Marr’s addition to the band came in a roundabout manner. Cribs singer-bassist Gary Jarman lives in Portland and met Marr at a barbeque at the house of Modest Mouse singer Isaac Brock who introduced Gary Jarman to Marr, his friend and occasional band mate. The two hit it off and then Marr hung out with the Ross, Gary and singer-guitarist Ryan Jarman when they played Glastonbury a couple of years ago.

“We became good friends and had a bit of time off together to write music together as you do with friends,” Ross Jarman says. “It was completely natural. It was just jamming for fun. We wrote four songs in five days and them demo-ed them. Johnny said he’d come out and tour. Before we knew it, we wrote an album and it fell into place. It was unplanned. It’s like how other bands start. You get together and play with your friends. It’s really fun for us because it’s been the three of us for so many years so it’s like having a new best friend.”

In truth, the Cribs were doing just fine before they met Marr. Formed in the depressed, working class town of Wakefield, West Yorkshire in 2002, the band quickly became a UK sensation, thanks in part to a slew of British bands that emerged at the same time. The Cribs, however, have a far more fiery side to their sound and that’s readily apparent on their first three discs, 2004’s self-titled debut, 2005’s The New Fellas and 2005’s Men’s Needs, Women’s Needs, Whatever. If their new album Ignore the Ignorant sounds a bit more polished and poised, that’s merely a function of band members getting older. There’s a softer side in songs like “Cheat On Me” and “We Share the Same Skies” that is art least partly a byproduct of Marr joining the band.

“I think naturally we’re all a little older than we were,” Jarman says. “You grow up, and I think we’re going through a stage where the slowest stuff pushes our buttons. There are a couple of tracks that are more cinematic.”

But the album kicks off with the raunchy “We Were Aborted,” a nasty little number that confirms Marr’s description of the band.
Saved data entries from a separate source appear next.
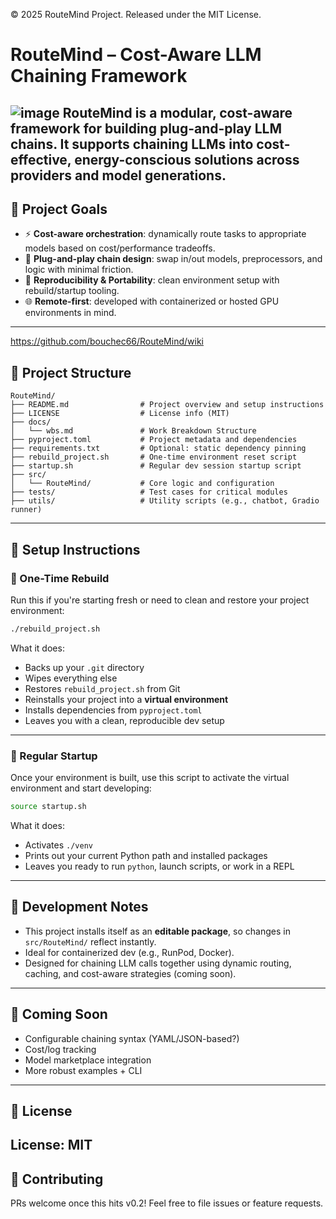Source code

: © 2025 RouteMind Project. Released under the MIT License.

# RouteMind – Cost-Aware LLM Chaining Framework
![image](https://github.com/user-attachments/assets/d7a59dbe-dbc6-4e2a-bcf0-646a450498bc)
RouteMind is a modular, cost-aware framework for building plug-and-play LLM chains. It supports chaining LLMs into cost-effective, energy-conscious solutions across providers and model generations.
---

## 🚀 Project Goals

- ⚡ **Cost-aware orchestration**: dynamically route tasks to appropriate models based on cost/performance tradeoffs.
- 🧱 **Plug-and-play chain design**: swap in/out models, preprocessors, and logic with minimal friction.
- 🔄 **Reproducibility & Portability**: clean environment setup with rebuild/startup tooling.
- 🌐 **Remote-first**: developed with containerized or hosted GPU environments in mind.

---

https://github.com/bouchec66/RouteMind/wiki

## 📁 Project Structure

```
RouteMind/
├── README.md                # Project overview and setup instructions
├── LICENSE                  # License info (MIT)
├── docs/
│   └── wbs.md               # Work Breakdown Structure
├── pyproject.toml           # Project metadata and dependencies
├── requirements.txt         # Optional: static dependency pinning
├── rebuild_project.sh       # One-time environment reset script
├── startup.sh               # Regular dev session startup script
├── src/
│   └── RouteMind/           # Core logic and configuration
├── tests/                   # Test cases for critical modules
├── utils/                   # Utility scripts (e.g., chatbot, Gradio runner)
```

---

## 🧰 Setup Instructions

### 🔄 One-Time Rebuild

Run this if you're starting fresh or need to clean and restore your project environment:

```bash
./rebuild_project.sh
```

What it does:

- Backs up your `.git` directory
- Wipes everything else
- Restores `rebuild_project.sh` from Git
- Reinstalls your project into a **virtual environment**
- Installs dependencies from `pyproject.toml`
- Leaves you with a clean, reproducible dev setup

---

### 🔁 Regular Startup

Once your environment is built, use this script to activate the virtual environment and start developing:

```bash
source startup.sh
```

What it does:

- Activates `./venv`
- Prints out your current Python path and installed packages
- Leaves you ready to run `python`, launch scripts, or work in a REPL

---

## 🧪 Development Notes

- This project installs itself as an **editable package**, so changes in `src/RouteMind/` reflect instantly.
- Ideal for containerized dev (e.g., RunPod, Docker).
- Designed for chaining LLM calls together using dynamic routing, caching, and cost-aware strategies (coming soon).

---

## 📌 Coming Soon

- Configurable chaining syntax (YAML/JSON-based?)
- Cost/log tracking
- Model marketplace integration
- More robust examples + CLI

---

## 📄 License

License: MIT
---

## 🤝 Contributing

PRs welcome once this hits v0.2! Feel free to file issues or feature requests.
He’s said the group possesses “the brains of the Buzzcocks, the guts of Nirvana and the fizz of the Ramones.” That’s quite a compliment and nicely summarizes the Cribs’ sound.
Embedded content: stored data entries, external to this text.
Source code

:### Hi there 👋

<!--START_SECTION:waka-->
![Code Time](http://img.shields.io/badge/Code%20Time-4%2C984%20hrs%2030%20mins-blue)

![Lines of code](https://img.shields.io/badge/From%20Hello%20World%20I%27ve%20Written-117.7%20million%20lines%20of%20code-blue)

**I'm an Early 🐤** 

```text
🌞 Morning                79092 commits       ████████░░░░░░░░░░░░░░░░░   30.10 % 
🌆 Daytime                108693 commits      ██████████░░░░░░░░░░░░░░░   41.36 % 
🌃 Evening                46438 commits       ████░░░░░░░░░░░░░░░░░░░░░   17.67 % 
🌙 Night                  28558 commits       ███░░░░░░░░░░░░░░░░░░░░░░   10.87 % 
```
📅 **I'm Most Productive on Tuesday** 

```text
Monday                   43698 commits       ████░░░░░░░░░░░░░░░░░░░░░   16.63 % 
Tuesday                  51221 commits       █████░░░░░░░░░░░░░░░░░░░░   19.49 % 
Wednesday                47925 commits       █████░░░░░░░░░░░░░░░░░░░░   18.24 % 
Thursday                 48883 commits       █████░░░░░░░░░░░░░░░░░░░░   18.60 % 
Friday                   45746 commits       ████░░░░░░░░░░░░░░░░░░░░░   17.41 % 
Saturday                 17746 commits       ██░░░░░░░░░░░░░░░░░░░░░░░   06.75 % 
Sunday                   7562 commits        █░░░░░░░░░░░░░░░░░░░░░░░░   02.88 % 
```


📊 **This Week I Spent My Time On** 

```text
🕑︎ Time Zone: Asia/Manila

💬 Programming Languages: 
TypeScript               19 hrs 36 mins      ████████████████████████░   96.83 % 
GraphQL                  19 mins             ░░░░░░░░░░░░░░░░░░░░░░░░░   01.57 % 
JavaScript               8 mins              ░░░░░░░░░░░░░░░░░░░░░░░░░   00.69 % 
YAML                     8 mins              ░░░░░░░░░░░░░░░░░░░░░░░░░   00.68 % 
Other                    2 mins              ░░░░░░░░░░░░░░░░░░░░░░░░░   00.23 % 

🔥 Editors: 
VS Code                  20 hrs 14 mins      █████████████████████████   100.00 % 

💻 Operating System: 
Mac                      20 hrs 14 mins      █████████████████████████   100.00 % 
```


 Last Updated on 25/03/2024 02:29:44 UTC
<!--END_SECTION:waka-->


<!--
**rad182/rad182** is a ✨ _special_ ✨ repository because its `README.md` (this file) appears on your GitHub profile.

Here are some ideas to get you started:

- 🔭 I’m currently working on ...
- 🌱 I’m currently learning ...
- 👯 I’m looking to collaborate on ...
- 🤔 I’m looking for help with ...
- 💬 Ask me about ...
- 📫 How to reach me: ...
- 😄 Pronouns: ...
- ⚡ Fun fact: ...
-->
That’s great,” Jarman says of the description. “I couldn’t ask for anything more. All of us are really into the Buzzcocks and Ramones and Nirvana is great. That’s the weird thing is that Johnny’s from an earlier generation, but as far as music goes, we have all that in common and share the same love for the same bands. It doesn’t matter what generation you’re from. We all like the same music.”

The band emerged during a pretty fertile time right as the Libertines and other like-minded acts were making waves in the States. Things continued to escalate as Franz Ferdinand and a slew of other bands issued chart-topping albums. Jarman maintains the band didn’t feel much affinity with its musical peers.
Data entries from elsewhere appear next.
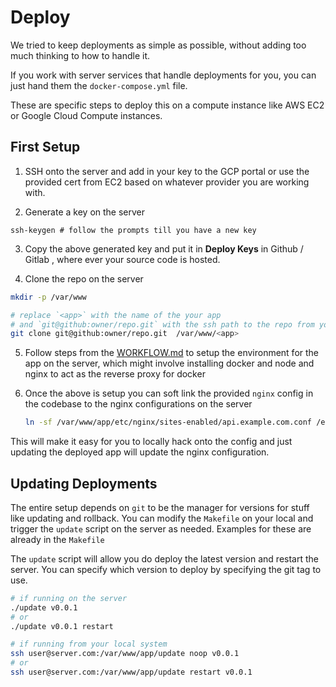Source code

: # Deploy

We tried to keep deployments as simple as possible, without adding too much
thinking to how to handle it.

If you work with server services that handle deployments for you, you can just
hand them the `docker-compose.yml` file.

These are specific steps to deploy this on a compute instance like AWS EC2 or
Google Cloud Compute instances.

## First Setup

1. SSH onto the server and add in your key to the GCP portal or use the provided
   cert from EC2 based on whatever provider you are working with.

2. Generate a key on the server

```ssh
ssh-keygen # follow the prompts till you have a new key
```

3. Copy the above generated key and put it in **Deploy Keys** in Github / Gitlab
   , where ever your source code is hosted.

4. Clone the repo on the server

```sh
mkdir -p /var/www

# replace `<app>` with the name of the your app
# and `git@github:owner/repo.git` with the ssh path to the repo from your git provider
git clone git@github:owner/repo.git  /var/www/<app>
```

5. Follow steps from the [WORKFLOW.md](WORKFLOW.md) to setup the environment for
   the app on the server, which might involve installing docker and node and
   nginx to act as the reverse proxy for docker

6. Once the above is setup you can soft link the provided `nginx` config in the
   codebase to the nginx configurations on the server
   ```sh
   ln -sf /var/www/app/etc/nginx/sites-enabled/api.example.com.conf /etc/nginx/sites-enabled/api.yourappname.com
   ```

This will make it easy for you to locally hack onto the config and just updating
the deployed app will update the nginx configuration.

## Updating Deployments

The entire setup depends on `git` to be the manager for versions for stuff like
updating and rollback. You can modify the `Makefile` on your local and trigger
the `update` script on the server as needed. Examples for these are already in
the `Makefile`

The `update` script will allow you do deploy the latest version and restart the
server. You can specify which version to deploy by specifying the git tag to
use.

```sh
# if running on the server
./update v0.0.1
# or
./update v0.0.1 restart

# if running from your local system
ssh user@server.com:/var/www/app/update noop v0.0.1
# or
ssh user@server.com:/var/www/app/update restart v0.0.1
```
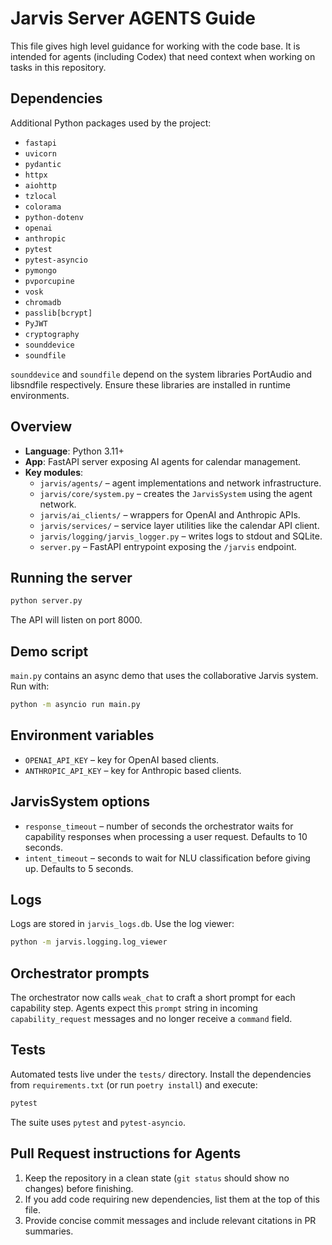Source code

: # Jarvis Server AGENTS Guide

This file gives high level guidance for working with the code base. It is intended for agents (including Codex) that need context when working on tasks in this repository.

## Dependencies
Additional Python packages used by the project:
- `fastapi`
- `uvicorn`
- `pydantic`
- `httpx`
- `aiohttp`
- `tzlocal`
- `colorama`
- `python-dotenv`
- `openai`
- `anthropic`
- `pytest`
- `pytest-asyncio`
- `pymongo`
- `pvporcupine`
- `vosk`
- `chromadb`
- `passlib[bcrypt]`
- `PyJWT`
- `cryptography`
- `sounddevice`
- `soundfile`

`sounddevice` and `soundfile` depend on the system libraries PortAudio and libsndfile respectively. Ensure these libraries are installed in runtime environments.

## Overview
- **Language**: Python 3.11+
- **App**: FastAPI server exposing AI agents for calendar management.
- **Key modules**:
  - `jarvis/agents/` – agent implementations and network infrastructure.
  - `jarvis/core/system.py` – creates the `JarvisSystem` using the agent network.
  - `jarvis/ai_clients/` – wrappers for OpenAI and Anthropic APIs.
  - `jarvis/services/` – service layer utilities like the calendar API client.
  - `jarvis/logging/jarvis_logger.py` – writes logs to stdout and SQLite.
  - `server.py` – FastAPI entrypoint exposing the `/jarvis` endpoint.

## Running the server
```bash
python server.py
```
The API will listen on port 8000.

## Demo script
`main.py` contains an async demo that uses the collaborative Jarvis system. Run with:
```bash
python -m asyncio run main.py
```

## Environment variables
- `OPENAI_API_KEY` – key for OpenAI based clients.
- `ANTHROPIC_API_KEY` – key for Anthropic based clients.

## JarvisSystem options
- `response_timeout` – number of seconds the orchestrator waits for
  capability responses when processing a user request. Defaults to 10 seconds.
- `intent_timeout` – seconds to wait for NLU classification before giving up. Defaults to 5 seconds.

## Logs
Logs are stored in `jarvis_logs.db`. Use the log viewer:
```bash
python -m jarvis.logging.log_viewer
```

## Orchestrator prompts
The orchestrator now calls `weak_chat` to craft a short prompt for each capability step. Agents expect this
`prompt` string in incoming `capability_request` messages and no longer receive a `command` field.

## Tests
Automated tests live under the `tests/` directory. Install the dependencies from
`requirements.txt` (or run `poetry install`) and execute:
```bash
pytest
```
The suite uses `pytest` and `pytest-asyncio`.

## Pull Request instructions for Agents
1. Keep the repository in a clean state (`git status` should show no changes) before finishing.
2. If you add code requiring new dependencies, list them at the top of this file.
3. Provide concise commit messages and include relevant citations in PR summaries.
“For us, it was strange because we came out slightly earlier than a lot of other English bands,” Jarman says. “It became really fertile in 2005 and 2006. We formed in 2002 and put out our first record in 2003. It was strange to see these watered down rubbish bands come out. With Gary moving to America, we try to keep separate from all that. We feel like we don’t have a lot in common. Luckily, it’s all changing now, which is good. It’s going to back how it used to be when we first started. We’ve got a real loyal fanbase. It’s not just like we have casual fans, which I think a lot of them bands did. This record [Ignore the Ignorant] has done the best in the UK whereas other UK bands are dying off now. It’s good for us.”